Blame-shifting, anger and despair are not ways God wants us to respond to His chastening hand in our lives. He has something better in mind—a response filled with recognition of our sin, His immense love and a glorious way forward.
Correct Responses to God’s Discipline
Rejoice not over me, O my enemy; when I fall, I shall rise;
when I sit in darkness, the Lord will be a light to me.
I will bear the indignation of the Lord because I have sinned against him,
until he pleads my cause and executes judgment for me.
He will bring me out to the light; I shall look upon his vindication. — Micah 7:8–9
For a people who sit under the loving discipline of a holy God, these words shine forth with joy-inspiring, sin-defying, God-centered hope. These verses show us two ways that God’s people should respond to our sin in the midst of judgment.
1. Admit Your Guilt
Notice the first phrase in verse 9—“I will bear the indignation of the Lord because I have sinned against him.” Where is the blame-shifting in those words? Where is the anger in that response? There is none, because repentant sinners understand that their sin is theirs and theirs alone. Up to this point the people of Judah have been implicitly arguing with God; they have thus far refused to admit their sin or their guilt even when God declares it to them in undeniable terms.
Sometimes darkness has a way of opening our eyes to see the wickedness of our sin and the righteousness of God’s judgment. In Psalm 51 (written after David was confronted about his sin with Bathsheba) David said, “Against you, you only, have I sinned and done what is evil in your sight, so that you may be justified in your words and blameless in your judgment” (Psalm 51:4). The first step in repentance and renewal is owning my guilt and admitting that God is absolutely just in judging me.
2. Look to the God of Hope
Notice the focus of these verses: “When I sit in darkness, the Lord will be a light to me… he will bring me out to the light, I shall look upon his vindication” (emphasis added). Hope during judgment can only be found by looking to God. We got ourselves into this mess, and we certainly won’t be able to get ourselves out. God, the very one who judges us, is eager to restore us. And all of it, from the discipline to the reconciliation, is done out of love.

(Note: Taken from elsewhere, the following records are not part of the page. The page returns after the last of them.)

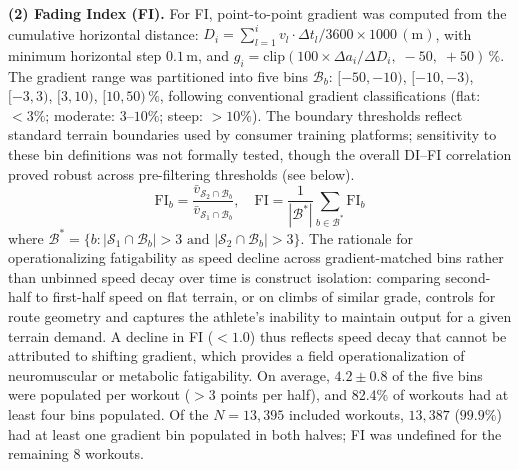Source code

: \documentclass[times, twoside]{zHenriquesLab-StyleBioRxiv}
\begin{document}
\textbf{(2) Fading Index (FI).} For FI, point-to-point gradient was computed from the cumulative horizontal distance: $D_i = \sum_{l=1}^{i} v_l \cdot \Delta t_l / 3600 \times 1000\,\mathrm{(m)}$, with minimum horizontal step $0.1\,\mathrm{m}$, and $g_i = \text{clip}(100 \times \Delta a_i / \Delta D_i,\; -50,\; +50)\,\%$. The gradient range was partitioned into five bins $\mathcal{B}_b$: $[-50,-10)$, $[-10,-3)$, $[-3,3)$, $[3,10)$, $[10,50)\,\%$, following conventional gradient classifications (flat: $< 3\%$; moderate: $3$--$10\%$; steep: $> 10\%$). The boundary thresholds reflect standard terrain boundaries used by consumer training platforms; sensitivity to these bin definitions was not formally tested, though the overall DI--FI correlation proved robust across pre-filtering thresholds (see below).
\[
  \text{FI}_b = \frac{\bar{v}_{\mathcal{S}_2 \cap \mathcal{B}_b}}{\bar{v}_{\mathcal{S}_1 \cap \mathcal{B}_b}}, \quad \text{FI} = \frac{1}{|\mathcal{B}^*|} \sum_{b \in \mathcal{B}^*} \text{FI}_b
\]
where $\mathcal{B}^* = \{b : |\mathcal{S}_1 \cap \mathcal{B}_b| > 3 \text{ and } |\mathcal{S}_2 \cap \mathcal{B}_b| > 3\}$. The rationale for operationalizing fatigability as speed decline across gradient-matched bins rather than unbinned speed decay over time is construct isolation: comparing second-half to first-half speed on flat terrain, or on climbs of similar grade, controls for route geometry and captures the athlete's inability to maintain output for a given terrain demand. A decline in FI ($< 1.0$) thus reflects speed decay that cannot be attributed to shifting gradient, which provides a field operationalization of neuromuscular or metabolic fatigability. On average, $4.2 \pm 0.8$ of the five bins were populated per workout ($>3$ points per half), and 82.4\% of workouts had at least four bins populated. Of the $N = 13{,}395$ included workouts, $13{,}387$ ($99.9\%$) had at least one gradient bin populated in both halves; FI was undefined for the remaining 8 workouts.
\end{document}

What a truth—God, even in moments of darkness and discipline, is acting on our behalf! Part of verse nine says, “Until he pleads my cause and executes judgment for me.” Those two little words at the end of the phrase are paramount—God will execute judgment for me, not against me. Just as God has judged, he will also vindicate.
Do we have a wrong view of God when He responds to our sin? Do we think of Him as an ominous, overbearing, wrathful judge who is tired of our failures and is ready to discard us? Would we not do better to see Him as a loving Father who always works on behalf of His children and delights in their repentance, always ready to forgive? Even when we are apathetic or obstinate towards our sanctification, He remains committed to the work He began before the foundations of the world (Rom. 8:28–30). Whether through discipline or blessing—He’s lovingly working on our behalf.
Don’t Give Up
The reality of living as Christians in this broken world is that we will struggle with sin. As we live between the “already” of our salvation and the “not yet” of our perfection, don’t lose sight of what God is doing. Don’t give up. As Proverbs 24:16 says, “The righteous falls seven times and rises again.” The Gospel alone gives us the hope of forgiveness, restoration and growth. And that is the confidence we have in God: “When I fall, I shall rise.”